[Opening SOURCE MATERIAL section]

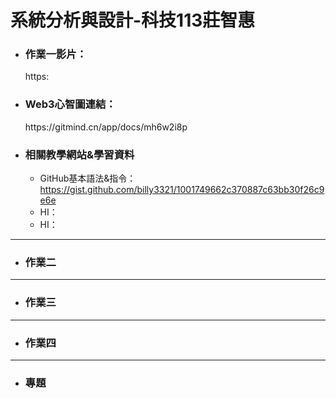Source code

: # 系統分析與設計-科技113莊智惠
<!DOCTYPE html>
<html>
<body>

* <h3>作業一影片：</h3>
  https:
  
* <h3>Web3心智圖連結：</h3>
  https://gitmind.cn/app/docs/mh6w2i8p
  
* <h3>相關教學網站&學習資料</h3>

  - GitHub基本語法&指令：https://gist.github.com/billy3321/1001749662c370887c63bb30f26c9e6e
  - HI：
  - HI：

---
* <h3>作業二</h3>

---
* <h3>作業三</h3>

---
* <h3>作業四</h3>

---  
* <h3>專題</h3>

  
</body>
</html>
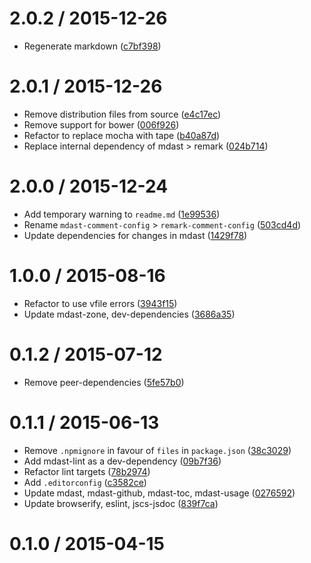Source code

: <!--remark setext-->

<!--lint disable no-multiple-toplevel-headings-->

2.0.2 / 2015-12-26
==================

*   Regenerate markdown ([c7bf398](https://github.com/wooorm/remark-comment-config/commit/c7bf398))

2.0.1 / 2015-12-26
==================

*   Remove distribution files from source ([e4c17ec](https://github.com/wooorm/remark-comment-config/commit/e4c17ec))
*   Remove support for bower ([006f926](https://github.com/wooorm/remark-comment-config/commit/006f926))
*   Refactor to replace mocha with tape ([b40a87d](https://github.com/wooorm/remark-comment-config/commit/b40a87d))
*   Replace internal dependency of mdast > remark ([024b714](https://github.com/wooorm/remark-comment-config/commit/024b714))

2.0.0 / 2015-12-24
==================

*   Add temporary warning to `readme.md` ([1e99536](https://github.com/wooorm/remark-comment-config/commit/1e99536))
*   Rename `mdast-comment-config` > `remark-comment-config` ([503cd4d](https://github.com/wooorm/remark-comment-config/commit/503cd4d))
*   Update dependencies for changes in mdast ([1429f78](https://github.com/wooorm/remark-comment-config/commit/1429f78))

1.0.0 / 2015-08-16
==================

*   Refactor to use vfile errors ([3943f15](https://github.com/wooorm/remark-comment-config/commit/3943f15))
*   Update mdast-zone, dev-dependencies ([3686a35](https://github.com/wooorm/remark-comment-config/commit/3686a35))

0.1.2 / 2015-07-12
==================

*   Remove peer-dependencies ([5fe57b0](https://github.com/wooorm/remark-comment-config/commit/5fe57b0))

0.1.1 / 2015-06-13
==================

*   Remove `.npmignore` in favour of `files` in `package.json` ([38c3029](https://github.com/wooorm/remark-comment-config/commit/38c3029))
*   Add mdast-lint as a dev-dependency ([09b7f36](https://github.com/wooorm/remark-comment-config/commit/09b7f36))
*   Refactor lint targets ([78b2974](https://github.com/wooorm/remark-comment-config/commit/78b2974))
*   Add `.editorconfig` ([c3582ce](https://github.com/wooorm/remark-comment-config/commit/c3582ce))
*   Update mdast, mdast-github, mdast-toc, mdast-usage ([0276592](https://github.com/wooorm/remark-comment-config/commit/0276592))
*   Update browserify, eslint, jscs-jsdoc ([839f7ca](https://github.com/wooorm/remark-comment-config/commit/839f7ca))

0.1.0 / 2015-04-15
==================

[Closing SOURCE MATERIAL section]
[Opening SOURCE MATERIAL section]

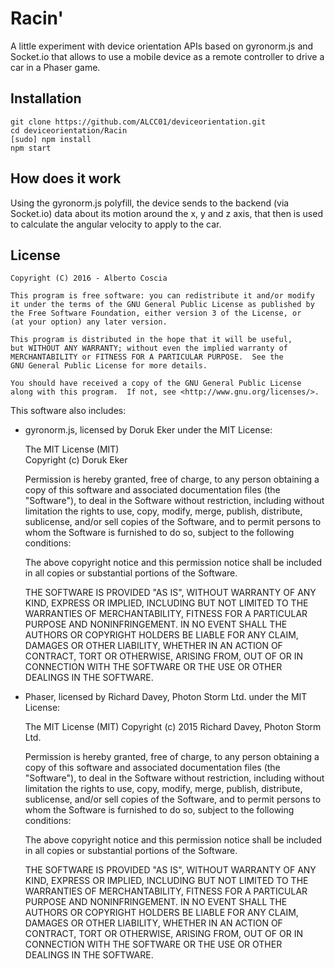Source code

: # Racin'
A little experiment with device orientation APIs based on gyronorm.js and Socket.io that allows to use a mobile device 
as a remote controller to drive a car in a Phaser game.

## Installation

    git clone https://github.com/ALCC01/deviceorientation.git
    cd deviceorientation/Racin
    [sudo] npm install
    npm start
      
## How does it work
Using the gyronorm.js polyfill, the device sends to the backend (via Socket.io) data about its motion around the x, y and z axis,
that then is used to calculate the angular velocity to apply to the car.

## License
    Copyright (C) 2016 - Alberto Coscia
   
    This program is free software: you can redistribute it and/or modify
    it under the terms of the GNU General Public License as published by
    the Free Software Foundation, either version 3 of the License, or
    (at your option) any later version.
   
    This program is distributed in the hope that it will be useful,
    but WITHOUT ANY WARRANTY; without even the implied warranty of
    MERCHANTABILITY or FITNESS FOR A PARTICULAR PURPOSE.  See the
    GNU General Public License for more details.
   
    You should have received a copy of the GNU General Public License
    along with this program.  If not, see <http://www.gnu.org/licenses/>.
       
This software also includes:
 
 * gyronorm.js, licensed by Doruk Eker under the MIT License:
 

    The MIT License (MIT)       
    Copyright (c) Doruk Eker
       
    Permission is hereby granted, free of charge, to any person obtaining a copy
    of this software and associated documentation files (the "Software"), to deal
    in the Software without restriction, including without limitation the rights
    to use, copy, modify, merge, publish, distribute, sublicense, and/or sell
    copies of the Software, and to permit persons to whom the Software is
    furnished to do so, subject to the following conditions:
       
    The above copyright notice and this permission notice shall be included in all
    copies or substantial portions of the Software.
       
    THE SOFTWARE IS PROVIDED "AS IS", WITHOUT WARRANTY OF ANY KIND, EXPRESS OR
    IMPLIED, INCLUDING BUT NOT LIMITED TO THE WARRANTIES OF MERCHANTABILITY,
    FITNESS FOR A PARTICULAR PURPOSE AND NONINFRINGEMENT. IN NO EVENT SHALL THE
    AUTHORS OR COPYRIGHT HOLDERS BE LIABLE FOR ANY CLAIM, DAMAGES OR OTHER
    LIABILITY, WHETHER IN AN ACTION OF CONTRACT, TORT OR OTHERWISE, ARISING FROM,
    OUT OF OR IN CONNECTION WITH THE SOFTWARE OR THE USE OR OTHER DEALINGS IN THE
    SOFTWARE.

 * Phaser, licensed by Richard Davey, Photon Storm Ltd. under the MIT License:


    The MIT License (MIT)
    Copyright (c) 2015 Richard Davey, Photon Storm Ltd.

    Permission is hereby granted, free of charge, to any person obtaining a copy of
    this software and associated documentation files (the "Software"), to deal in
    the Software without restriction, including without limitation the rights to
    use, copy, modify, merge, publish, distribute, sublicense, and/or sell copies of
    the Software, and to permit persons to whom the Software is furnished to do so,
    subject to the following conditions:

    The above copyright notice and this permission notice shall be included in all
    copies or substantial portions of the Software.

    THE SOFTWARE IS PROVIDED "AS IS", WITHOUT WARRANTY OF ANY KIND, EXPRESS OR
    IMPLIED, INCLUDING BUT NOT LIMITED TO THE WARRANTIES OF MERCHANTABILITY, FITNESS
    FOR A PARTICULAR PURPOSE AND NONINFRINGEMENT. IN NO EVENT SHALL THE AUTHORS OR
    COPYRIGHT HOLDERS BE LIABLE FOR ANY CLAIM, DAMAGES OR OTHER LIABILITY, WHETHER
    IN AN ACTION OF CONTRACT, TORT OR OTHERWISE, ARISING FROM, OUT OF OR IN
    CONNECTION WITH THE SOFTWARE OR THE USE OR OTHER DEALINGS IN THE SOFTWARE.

[Closing SOURCE MATERIAL section]
[Opening SOURCE MATERIAL section]

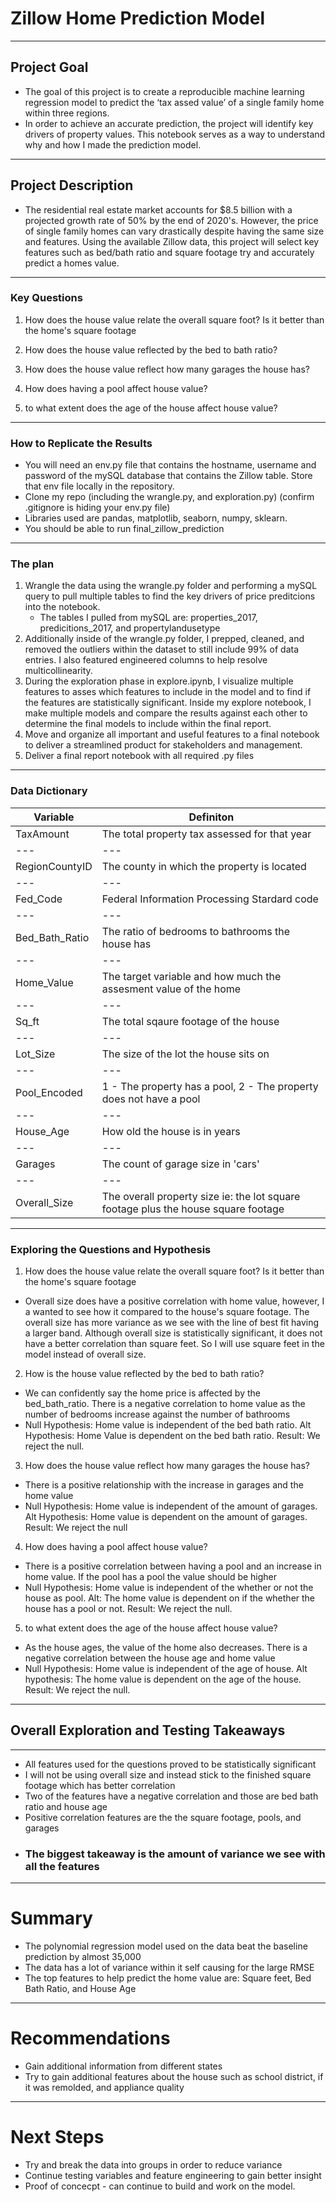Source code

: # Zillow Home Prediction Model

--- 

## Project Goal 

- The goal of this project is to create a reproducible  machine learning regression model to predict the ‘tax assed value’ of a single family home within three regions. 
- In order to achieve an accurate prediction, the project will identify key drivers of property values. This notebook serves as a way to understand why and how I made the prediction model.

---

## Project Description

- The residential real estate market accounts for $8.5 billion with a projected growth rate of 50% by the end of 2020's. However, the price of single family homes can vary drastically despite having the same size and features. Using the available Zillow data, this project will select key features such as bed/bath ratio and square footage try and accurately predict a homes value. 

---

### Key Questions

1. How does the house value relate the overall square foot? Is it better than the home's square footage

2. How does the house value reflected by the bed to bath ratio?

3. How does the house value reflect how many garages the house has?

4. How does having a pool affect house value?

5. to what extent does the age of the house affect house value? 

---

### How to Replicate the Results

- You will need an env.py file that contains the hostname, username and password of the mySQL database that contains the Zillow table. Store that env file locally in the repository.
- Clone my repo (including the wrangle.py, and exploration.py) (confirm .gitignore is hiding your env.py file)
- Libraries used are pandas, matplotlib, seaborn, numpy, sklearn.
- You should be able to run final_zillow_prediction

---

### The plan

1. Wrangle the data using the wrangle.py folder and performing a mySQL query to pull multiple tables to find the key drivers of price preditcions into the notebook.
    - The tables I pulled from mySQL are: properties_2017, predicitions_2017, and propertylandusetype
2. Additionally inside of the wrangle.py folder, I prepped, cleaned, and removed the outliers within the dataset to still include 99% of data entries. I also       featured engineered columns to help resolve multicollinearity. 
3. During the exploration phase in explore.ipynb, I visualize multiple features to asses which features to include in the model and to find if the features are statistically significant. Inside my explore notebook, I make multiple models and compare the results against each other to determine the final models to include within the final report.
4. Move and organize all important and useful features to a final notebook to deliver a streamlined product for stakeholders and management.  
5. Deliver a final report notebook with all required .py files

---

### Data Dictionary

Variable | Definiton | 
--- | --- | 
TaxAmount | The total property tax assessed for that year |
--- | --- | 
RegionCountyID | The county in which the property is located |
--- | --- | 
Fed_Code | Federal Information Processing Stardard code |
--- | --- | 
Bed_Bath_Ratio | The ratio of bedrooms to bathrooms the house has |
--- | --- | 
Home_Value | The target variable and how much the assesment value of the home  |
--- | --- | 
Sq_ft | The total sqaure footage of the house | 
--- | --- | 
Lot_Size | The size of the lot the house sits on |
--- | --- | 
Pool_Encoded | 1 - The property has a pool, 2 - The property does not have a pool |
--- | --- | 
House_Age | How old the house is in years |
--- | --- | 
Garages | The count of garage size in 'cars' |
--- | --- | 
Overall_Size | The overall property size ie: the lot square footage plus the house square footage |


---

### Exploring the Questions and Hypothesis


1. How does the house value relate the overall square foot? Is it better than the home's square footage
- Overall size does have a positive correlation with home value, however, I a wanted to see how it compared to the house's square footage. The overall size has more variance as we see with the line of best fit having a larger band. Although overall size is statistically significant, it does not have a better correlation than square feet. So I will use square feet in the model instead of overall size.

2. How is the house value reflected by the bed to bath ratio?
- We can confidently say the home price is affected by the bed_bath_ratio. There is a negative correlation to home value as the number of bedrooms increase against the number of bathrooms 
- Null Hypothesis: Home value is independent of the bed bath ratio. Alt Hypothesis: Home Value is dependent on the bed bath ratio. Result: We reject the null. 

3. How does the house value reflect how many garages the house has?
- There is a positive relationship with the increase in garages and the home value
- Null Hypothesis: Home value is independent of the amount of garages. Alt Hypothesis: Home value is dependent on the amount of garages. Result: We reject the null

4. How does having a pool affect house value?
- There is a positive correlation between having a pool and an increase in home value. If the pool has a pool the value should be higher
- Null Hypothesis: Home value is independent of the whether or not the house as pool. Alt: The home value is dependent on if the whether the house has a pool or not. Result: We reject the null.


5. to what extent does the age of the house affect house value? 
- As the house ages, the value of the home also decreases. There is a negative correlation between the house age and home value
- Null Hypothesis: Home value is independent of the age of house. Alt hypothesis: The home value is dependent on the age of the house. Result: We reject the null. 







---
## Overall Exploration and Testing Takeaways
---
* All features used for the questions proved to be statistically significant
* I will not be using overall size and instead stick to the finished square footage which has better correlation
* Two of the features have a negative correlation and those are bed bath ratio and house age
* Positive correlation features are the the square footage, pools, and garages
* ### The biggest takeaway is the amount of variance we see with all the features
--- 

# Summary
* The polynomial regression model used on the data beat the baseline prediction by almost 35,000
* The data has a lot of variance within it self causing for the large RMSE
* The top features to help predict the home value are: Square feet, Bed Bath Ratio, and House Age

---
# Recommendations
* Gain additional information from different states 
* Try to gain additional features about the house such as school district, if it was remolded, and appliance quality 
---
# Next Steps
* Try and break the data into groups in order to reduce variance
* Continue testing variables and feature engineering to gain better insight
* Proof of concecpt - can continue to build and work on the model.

[Closing SOURCE MATERIAL section]

> [EXERCISE OBJECTIVE]: Only the lines containing the string "within" are needed; pull them out of the records.

> [ANSWER SECTION]:
- The goal of this project is to create a reproducible  machine learning regression model to predict the ‘tax assed value’ of a single family home within three regions. 
2. Additionally inside of the wrangle.py folder, I prepped, cleaned, and removed the outliers within the dataset to still include 99% of data entries. I also       featured engineered columns to help resolve multicollinearity. 
3. During the exploration phase in explore.ipynb, I visualize multiple features to asses which features to include in the model and to find if the features are statistically significant. Inside my explore notebook, I make multiple models and compare the results against each other to determine the final models to include within the final report.
* The data has a lot of variance within it self causing for the large RMSE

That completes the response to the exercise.